The system watches every vendor you depend on — Yext, BrightLocal, Salsify, Productsup, Akeneo, Klaviyo, Mixpanel, Amplitude, GA4, Google Ads, Meta Ads, Segment, Tealium, mParticle, HubSpot, Mailchimp, Twilio, CallRail, Stripe, Recharge, Chargebee, and any custom vendors you add. It pulls from RSS and Atom feeds, scrapes developer blogs, parses email subscriptions, reads GitHub releases, and queries vendor API endpoints directly. Every notice is normalized into a structured event with a vendor, a date, a category, and a description. The relevance scorer reads each event against your active integration list — does this matter to anything you actually use? Relevant events surface to your team and, when code is needed, hand off to the auto-PR workflow. Irrelevant events get filtered out. Your team stops sorting through vendor newsletter noise and starts focusing on the changes that actually affect your business. Every event and every relevance decision is preserved for audit. Changelogfy and Headway stay useful if you publish changelogs of your own. Visualping and Hexowatch stay useful for generic web monitoring. This is the layer that knows your specific vendor list.
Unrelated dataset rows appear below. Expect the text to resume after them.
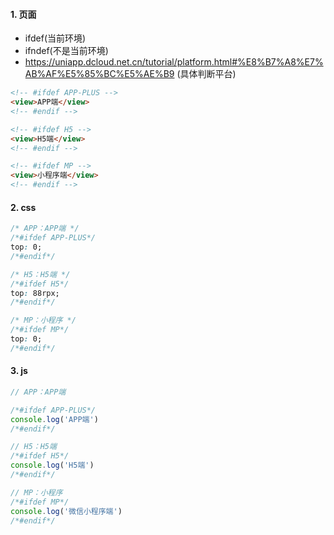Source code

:#### 1. 页面

-   ifdef(当前环境)
-   ifndef(不是当前环境)
-   https://uniapp.dcloud.net.cn/tutorial/platform.html#%E8%B7%A8%E7%AB%AF%E5%85%BC%E5%AE%B9 (具体判断平台)

```html
<!-- #ifdef APP-PLUS -->
<view>APP端</view>
<!-- #endif -->

<!-- #ifdef H5 -->
<view>H5端</view>
<!-- #endif -->

<!-- #ifdef MP -->
<view>小程序端</view>
<!-- #endif -->
```

#### 2. css

```css
/* APP：APP端 */
/*#ifdef APP-PLUS*/
top: 0;
/*#endif*/

/* H5：H5端 */
/*#ifdef H5*/
top: 88rpx;
/*#endif*/

/* MP：小程序 */
/*#ifdef MP*/
top: 0;
/*#endif*/
```

#### 3. js

```javascript
// APP：APP端

/*#ifdef APP-PLUS*/
console.log('APP端')
/*#endif*/

// H5：H5端
/*#ifdef H5*/
console.log('H5端')
/*#endif*/

// MP：小程序
/*#ifdef MP*/
console.log('微信小程序端')
/*#endif*/
```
Agents that include this skill

Skills live inside agent rentals. To get this skill in production, hire any of the agents below — context-tuning at onboarding is included in the first month.

FAQ

How does it decide what is relevant?
By matching each vendor notice against your actual integration list. If your business uses the affected endpoint, field, or feature, it is relevant. If not, it gets filtered out so your team is not buried in noise.
How is this different from web-change monitoring like Visualping?
Visualping watches any URL for any change with no awareness of context. This understands what each change means in the context of your specific vendor integrations and scores accordingly.
How is this different from changelog publishing platforms like Changelogfy?
Changelogfy and Headway help vendors publish their own changelogs. This helps you read every other vendor's changelog.
Which vendors are pre-built?
Yext, BrightLocal, Salsify, Productsup, Akeneo, Klaviyo, Mixpanel, Amplitude, GA4, Google Ads, Meta Ads, Segment, Tealium, mParticle, HubSpot, Mailchimp, Twilio, CallRail, Stripe, Recharge, Chargebee. Custom vendors can be added.
What sources does it pull from?
RSS and Atom feeds, vendor developer blogs, email subscriptions, GitHub releases, and direct vendor API endpoints. Multi-format ingestion normalizes everything into one event stream.
What happens when something relevant is detected?
It surfaces to your team with a summary. If code needs to change, it triggers the auto-PR workflow. If a vendor is approaching sunset, it triggers the countdown. If a schema is drifting, it triggers the drift detection.
What if we use a vendor not on the pre-built list?
Custom feeds can be added. One-time setup, then watched automatically.